Researchers collected a series of cross-sectional surveys from the National Health Interview Survey (NHIS, 1997-2002) that have been linked to the National Death Index with mortality follow-up to 2006, which included 4,815 non-Hispanic blacks and 27,160 non-Hispanic whites. All participants were never-smokers, aged 35 to 75 years, with no history of cardiovascular disease or cancer at the start of the study.

According to the data, average BMI was 27 for whites and for blacks. Through 9 years of follow-up 1,205 participants who never smoked died. After adjustments, absolute mortality rates were higher in blacks compared with whites across all levels of BMI quintiles, but showed no increase at higher levels of BMI.

The HR for death from all causes in men rose across upper BMI quintiles among whites and in black men. However, BMI was positively linked to mortality risk in white women but inversely linked in black women (P=.01).

Black women had an adjusted mortality HR of 1.11 for quintile one; 0.44 for quintile three; 0.78 for quintile four; and 0.64 for quintile five, according to data.

According to researchers, these data indicate the relationship of elevated BMI to mortality appears weaker among US blacks, especially women. They suggest that recommendations for BMI be re-evaluated or modified, as researchers and clinicians may not wish to hold blacks to the same clinical intervention standard of <25, which could free limited resources to focus on other risk factors, like hypertension, that are more clearly and strongly associated with mortality risk.

“The BMI-mortality relationship appears weaker in African Americans compared to whites, especially in women. Current recommendations for a BMI <25 might not apply to blacks. However, additional studies are needed to address the methodological limitations related to the bi-directionality of obesity and ill health that may have influenced our study,” Jackson said.

For more information:

Jackson C. 97-OR. Presented at: The Obesity Society 30th Annual Scientific Meeting; Sept. 20-24, 2012; San Antonio.

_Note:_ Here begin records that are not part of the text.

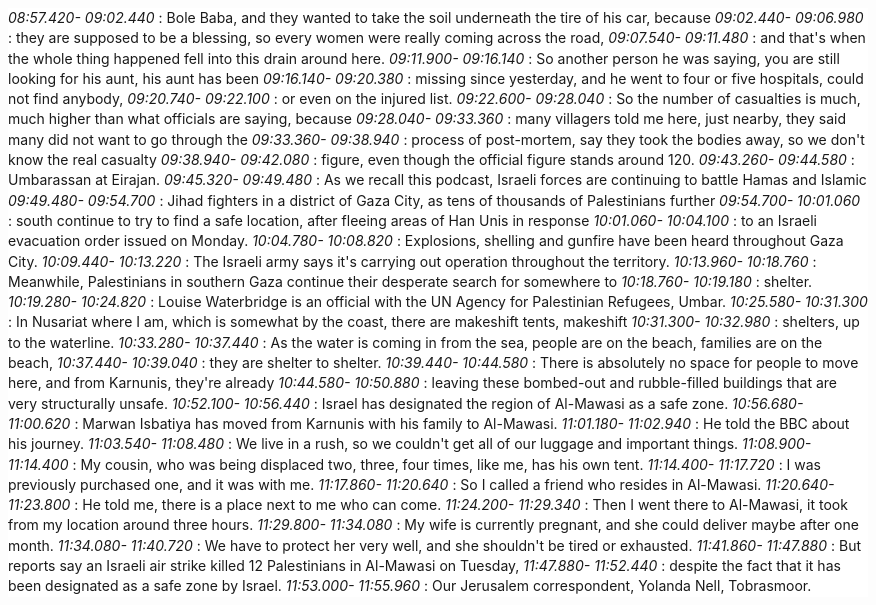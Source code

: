 *08:57.420- 09:02.440* :  Bole Baba, and they wanted to take the soil underneath the tire of his car, because
*09:02.440- 09:06.980* :  they are supposed to be a blessing, so every women were really coming across the road,
*09:07.540- 09:11.480* :  and that's when the whole thing happened fell into this drain around here.
*09:11.900- 09:16.140* :  So another person he was saying, you are still looking for his aunt, his aunt has been
*09:16.140- 09:20.380* :  missing since yesterday, and he went to four or five hospitals, could not find anybody,
*09:20.740- 09:22.100* :  or even on the injured list.
*09:22.600- 09:28.040* :  So the number of casualties is much, much higher than what officials are saying, because
*09:28.040- 09:33.360* :  many villagers told me here, just nearby, they said many did not want to go through the
*09:33.360- 09:38.940* :  process of post-mortem, say they took the bodies away, so we don't know the real casualty
*09:38.940- 09:42.080* :  figure, even though the official figure stands around 120.
*09:43.260- 09:44.580* :  Umbarassan at Eirajan.
*09:45.320- 09:49.480* :  As we recall this podcast, Israeli forces are continuing to battle Hamas and Islamic
*09:49.480- 09:54.700* :  Jihad fighters in a district of Gaza City, as tens of thousands of Palestinians further
*09:54.700- 10:01.060* :  south continue to try to find a safe location, after fleeing areas of Han Unis in response
*10:01.060- 10:04.100* :  to an Israeli evacuation order issued on Monday.
*10:04.780- 10:08.820* :  Explosions, shelling and gunfire have been heard throughout Gaza City.
*10:09.440- 10:13.220* :  The Israeli army says it's carrying out operation throughout the territory.
*10:13.960- 10:18.760* :  Meanwhile, Palestinians in southern Gaza continue their desperate search for somewhere to
*10:18.760- 10:19.180* :  shelter.
*10:19.280- 10:24.820* :  Louise Waterbridge is an official with the UN Agency for Palestinian Refugees, Umbar.
*10:25.580- 10:31.300* :  In Nusariat where I am, which is somewhat by the coast, there are makeshift tents, makeshift
*10:31.300- 10:32.980* :  shelters, up to the waterline.
*10:33.280- 10:37.440* :  As the water is coming in from the sea, people are on the beach, families are on the beach,
*10:37.440- 10:39.040* :  they are shelter to shelter.
*10:39.440- 10:44.580* :  There is absolutely no space for people to move here, and from Karnunis, they're already
*10:44.580- 10:50.880* :  leaving these bombed-out and rubble-filled buildings that are very structurally unsafe.
*10:52.100- 10:56.440* :  Israel has designated the region of Al-Mawasi as a safe zone.
*10:56.680- 11:00.620* :  Marwan Isbatiya has moved from Karnunis with his family to Al-Mawasi.
*11:01.180- 11:02.940* :  He told the BBC about his journey.
*11:03.540- 11:08.480* :  We live in a rush, so we couldn't get all of our luggage and important things.
*11:08.900- 11:14.400* :  My cousin, who was being displaced two, three, four times, like me, has his own tent.
*11:14.400- 11:17.720* :  I was previously purchased one, and it was with me.
*11:17.860- 11:20.640* :  So I called a friend who resides in Al-Mawasi.
*11:20.640- 11:23.800* :  He told me, there is a place next to me who can come.
*11:24.200- 11:29.340* :  Then I went there to Al-Mawasi, it took from my location around three hours.
*11:29.800- 11:34.080* :  My wife is currently pregnant, and she could deliver maybe after one month.
*11:34.080- 11:40.720* :  We have to protect her very well, and she shouldn't be tired or exhausted.
*11:41.860- 11:47.880* :  But reports say an Israeli air strike killed 12 Palestinians in Al-Mawasi on Tuesday,
*11:47.880- 11:52.440* :  despite the fact that it has been designated as a safe zone by Israel.
*11:53.000- 11:55.960* :  Our Jerusalem correspondent, Yolanda Nell, Tobrasmoor.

Disclosure: Jackson reports no relevant financial disclosures.

    Perspective

    The findings are generally consistent with most of the previous research studies on this topic that have found a weaker association between BMI and all-cause mortality among blacks, especially women, compared with whites. From a research point-of-view, this observed difference leads to many questions that remain to be answered including the optimal measure of obesity (BMI versus some other measure, perhaps of central adiposity), the likely complex role of genetic factors, and the relevance of socioeconomic status and how it should be addressed in comparison to different race/ethnic groups.

    While I am not a clinician myself, my interpretation of the existing research, including Dr. Jackson’s study, relevant to clinicians is that obesity, regardless of race, is one the most pressing health concerns due to the strong associations between obesity and many common, chronic diseases including diabetes, cardiovascular disease, and several cancers. Until further research can tease out the many unknown factors that may lead to differing associations between body mass index and mortality in black versus white populations, clinical focus should remain on the identification and evaluation of obesity in all patients, regardless of race, and to help patients identify and adhere to effective strategies to reach and maintain a healthy body size.

    • Sarah S. Cohen, PhD
    • Biostatistical Epidemiologist at the International Epidemiology Institute Rockville, MD

    Disclosures: Cohen has no relevant financial disclosures.